You might harvest more than flowers and vegetables by working outside in your garden. Research shows that other benefits come from nurturing plants in your backyard, or a school or community garden. For example, people’s attitudes towards health and nutrition improve when they have access to a garden, kids perform better in school, and communities may even grow closer.
“Gardens are popping up everywhere and deserve our support,” says Mary Lestrud, Wisconsin Nutrition Education Program (WNEP) coordinator in St. Croix County. Lestrud has some family-friendly tips for you to get the most out of the Wisconsin gardening season.
Planting and caring for a family garden can be a great way to bring the family together.
- Start small. Window boxes or containers (recycled clean bleach or milk containers work well) can become planters.
- Get some child-sized tools from a local nursery or garden center. Plastic spoons and shovels work well, too.
- Make your own compost. Find a location in your yard behind a tree, or dig a hole in the ground. Add rinds and peels from fruit, coffee grounds, tea bags, and eggshells—never anything that swam, walked or flew. Wait several months for your compost to turn black and crumbly and then mix with soil and use for fertilizer.
- School gardens offer educational opportunities that span many fields, including biology, chemistry, mathematics, culinary arts, business studies and design. Finding the connections between these topics provides an engaging learning
experience students can continue outside of class.
- Students of all skill levels can participate in activities from designing the garden to gathering the harvest. Visual, verbal, interpersonal and a variety of other essential skills are needed for a school garden to flourish.
- School gardens create a means to enjoy healthy food, encourage environmental stewardship, and support active lifestyles among children of all ages.
Be a good steward
“Spring offers an opportunity to be a good steward of the land,” says Lestrud.

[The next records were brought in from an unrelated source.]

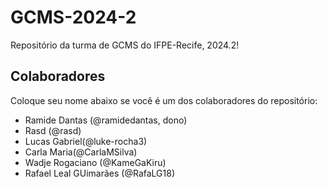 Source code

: # GCMS-2024-2

Repositório da turma de GCMS do IFPE-Recife, 2024.2!

## Colaboradores
Coloque seu nome abaixo se você é um dos colaboradores do repositório:

- Ramide Dantas (@ramidedantas, dono)
- Rasd (@rasd)
- Lucas Gabriel(@luke-rocha3)
- Carla Maria(@CarlaMSilva)
- Wadje Rogaciano (@KameGaKiru)
- Rafael Leal GUimarães (@RafaLG18)
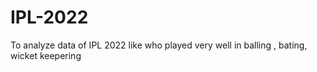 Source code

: # IPL-2022
To analyze data of IPL 2022 like who played very well in balling , bating, wicket keepering
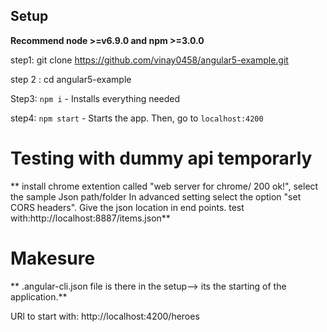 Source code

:## Setup

**Recommend node >=v6.9.0 and npm >=3.0.0**

step1: git clone https://github.com/vinay0458/angular5-example.git

step 2 : cd angular5-example

Step3: `npm i` - Installs everything needed

step4: `npm start` - Starts the app. Then, go to `localhost:4200`

# Testing with dummy api temporarly
** install chrome extention called "web server for chrome/ 200 ok!",
	select the sample Json path/folder
	In advanced setting select the option "set CORS headers".
	Give the json location in end points.
	test with:http://localhost:8887/items.json**

# Makesure
** .angular-cli.json file is there in the setup--> its the starting of the application.**

URl to start with: http://localhost:4200/heroes


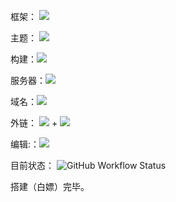  框架：  ![](https://img.shields.io/badge/-mkdocs-green) 

 主题： ![](https://img.shields.io/badge/Material-8.4.4-lightgrey)
 
构建：![](https://img.shields.io/badge/-GitHub%20Actions-blue)

服务器：![ ](https://img.shields.io/badge/-Vercel-blue)

域名：![](https://img.shields.io/badge/Freenom-free-red)

外链： ![](https://img.shields.io/badge/-IPFS-yellowgreen) + ![](https://img.shields.io/badge/-SMMS-yellowgreen)

编辑:：![](https://img.shields.io/badge/-VS%20Code-orange)

目前状态： ![GitHub Workflow Status](https://img.shields.io/github/workflow/status/dingeral/doc-note/ci?style=plastic) 

搭建（白嫖）完毕。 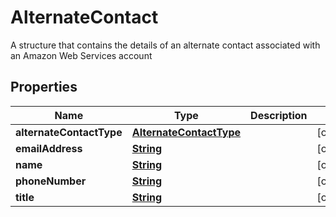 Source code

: 

# AlternateContact

A structure that contains the details of an alternate contact associated with an Amazon Web Services account

## Properties

| Name | Type | Description | Notes |
|------------ | ------------- | ------------- | -------------|
|**alternateContactType** | [**AlternateContactType**](AlternateContactType.md) |  |  [optional] |
|**emailAddress** | [**String**](String.md) |  |  [optional] |
|**name** | [**String**](String.md) |  |  [optional] |
|**phoneNumber** | [**String**](String.md) |  |  [optional] |
|**title** | [**String**](String.md) |  |  [optional] |



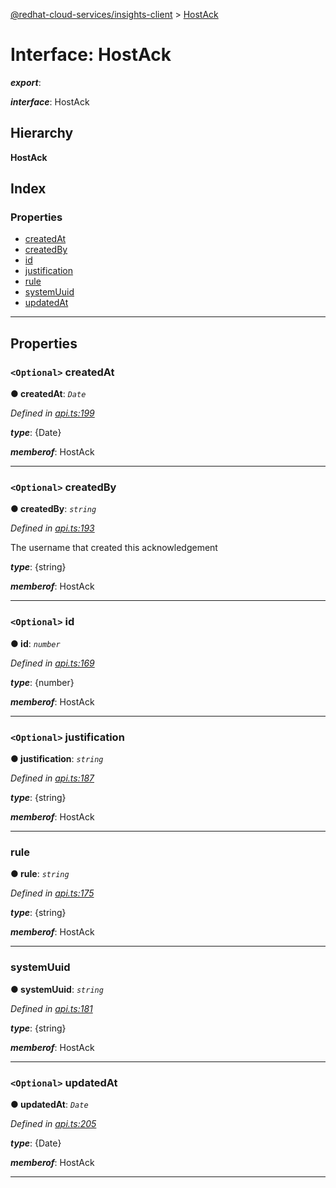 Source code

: [@redhat-cloud-services/insights-client](../README.md) > [HostAck](../interfaces/hostack.md)

# Interface: HostAck

*__export__*: 

*__interface__*: HostAck

## Hierarchy

**HostAck**

## Index

### Properties

* [createdAt](hostack.md#createdat)
* [createdBy](hostack.md#createdby)
* [id](hostack.md#id)
* [justification](hostack.md#justification)
* [rule](hostack.md#rule)
* [systemUuid](hostack.md#systemuuid)
* [updatedAt](hostack.md#updatedat)

---

## Properties

<a id="createdat"></a>

### `<Optional>` createdAt

**● createdAt**: *`Date`*

*Defined in [api.ts:199](https://github.com/RedHatInsights/javascript-clients/blob/master/packages/insights/api.ts#L199)*

*__type__*: {Date}

*__memberof__*: HostAck

___
<a id="createdby"></a>

### `<Optional>` createdBy

**● createdBy**: *`string`*

*Defined in [api.ts:193](https://github.com/RedHatInsights/javascript-clients/blob/master/packages/insights/api.ts#L193)*

The username that created this acknowledgement

*__type__*: {string}

*__memberof__*: HostAck

___
<a id="id"></a>

### `<Optional>` id

**● id**: *`number`*

*Defined in [api.ts:169](https://github.com/RedHatInsights/javascript-clients/blob/master/packages/insights/api.ts#L169)*

*__type__*: {number}

*__memberof__*: HostAck

___
<a id="justification"></a>

### `<Optional>` justification

**● justification**: *`string`*

*Defined in [api.ts:187](https://github.com/RedHatInsights/javascript-clients/blob/master/packages/insights/api.ts#L187)*

*__type__*: {string}

*__memberof__*: HostAck

___
<a id="rule"></a>

###  rule

**● rule**: *`string`*

*Defined in [api.ts:175](https://github.com/RedHatInsights/javascript-clients/blob/master/packages/insights/api.ts#L175)*

*__type__*: {string}

*__memberof__*: HostAck

___
<a id="systemuuid"></a>

###  systemUuid

**● systemUuid**: *`string`*

*Defined in [api.ts:181](https://github.com/RedHatInsights/javascript-clients/blob/master/packages/insights/api.ts#L181)*

*__type__*: {string}

*__memberof__*: HostAck

___
<a id="updatedat"></a>

### `<Optional>` updatedAt

**● updatedAt**: *`Date`*

*Defined in [api.ts:205](https://github.com/RedHatInsights/javascript-clients/blob/master/packages/insights/api.ts#L205)*

*__type__*: {Date}

*__memberof__*: HostAck

___

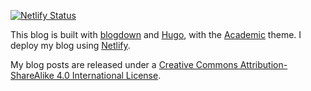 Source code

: [![Netlify Status](https://api.netlify.com/api/v1/badges/aca8fccd-8165-45c4-809b-c1fc061b26dd/deploy-status)](https://app.netlify.com/sites/ecstatic-nobel-ddb4cd/deploys)

This blog is built with [blogdown](https://github.com/rstudio/blogdown) and [Hugo](https://gohugo.io/), with the [Academic](https://sourcethemes.com/academic/) theme. I deploy my blog using [Netlify](https://www.netlify.com/). 

My blog posts are released under a [Creative Commons Attribution-ShareAlike 4.0 International License](http://creativecommons.org/licenses/by-sa/4.0/).
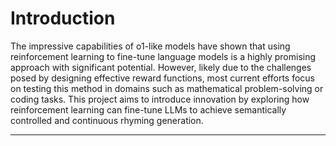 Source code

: # Introduction
The impressive capabilities of o1-like models have shown that using reinforcement learning to fine-tune language models is a highly promising approach with significant potential. However, likely due to the challenges posed by designing effective reward functions, most current efforts focus on testing this method in domains such as mathematical problem-solving or coding tasks. This project aims to introduce innovation by exploring how reinforcement learning can fine-tune LLMs to achieve semantically controlled and continuous rhyming generation.
<hr> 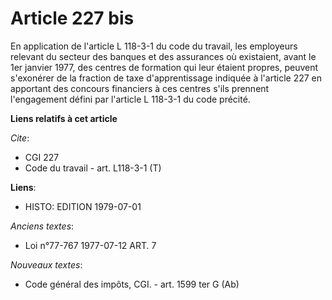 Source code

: # Article 227 bis

En application de l'article L 118-3-1 du code du travail, les employeurs relevant du secteur des banques et des assurances où
existaient, avant le 1er janvier 1977, des centres de formation qui leur étaient propres, peuvent s'exonérer de la fraction
de taxe d'apprentissage indiquée à l'article 227 en apportant des concours financiers à ces centres s'ils prennent
l'engagement défini par l'article L 118-3-1 du code précité.

**Liens relatifs à cet article**

_Cite_:

  - CGI 227
  - Code du travail - art. L118-3-1 (T)

**Liens**:

  - HISTO: EDITION 1979-07-01

_Anciens textes_:

  - Loi n°77-767 1977-07-12 ART. 7

_Nouveaux textes_:

  - Code général des impôts, CGI. - art. 1599 ter G (Ab)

She has more ideas and activities to consider as you spend time outdoors this spring and summer.
- Plant a rain garden to help protect the natural water supply. Storm water may pick up materials that can pollute water. Rain gardens are designed to capture this rainwater before it becomes runoff, protecting the environment and
groundwater. Many plants suitable for a rain garden also attract pollinating insects, butterflies and birds.
- Plant a pollinator garden. Food crops rely on honeybees, native bees, and other pollinators to survive. Attract and nurture these creatures by planting nectar-rich,
flower-filled gardens. “Planting a pollinator garden in a school area can lead to lessons in botany, entomology, food systems and native populations,” says Lestrud.
- Plant a tree. You’ve probably heard this one before, but the power of a tree cannot be underestimated. Trees purify the air we breathe, take up and store carbon, and help reduce the amount of carbon dioxide in the atmosphere. They provide food and shelter to birds and other wildlife, help reduce energy needs by moderating winter winds and summer heat, and even provide us with fruit. As some farmers plow down trees to make way for bigger fields, let’s pick up the slack and plant more trees.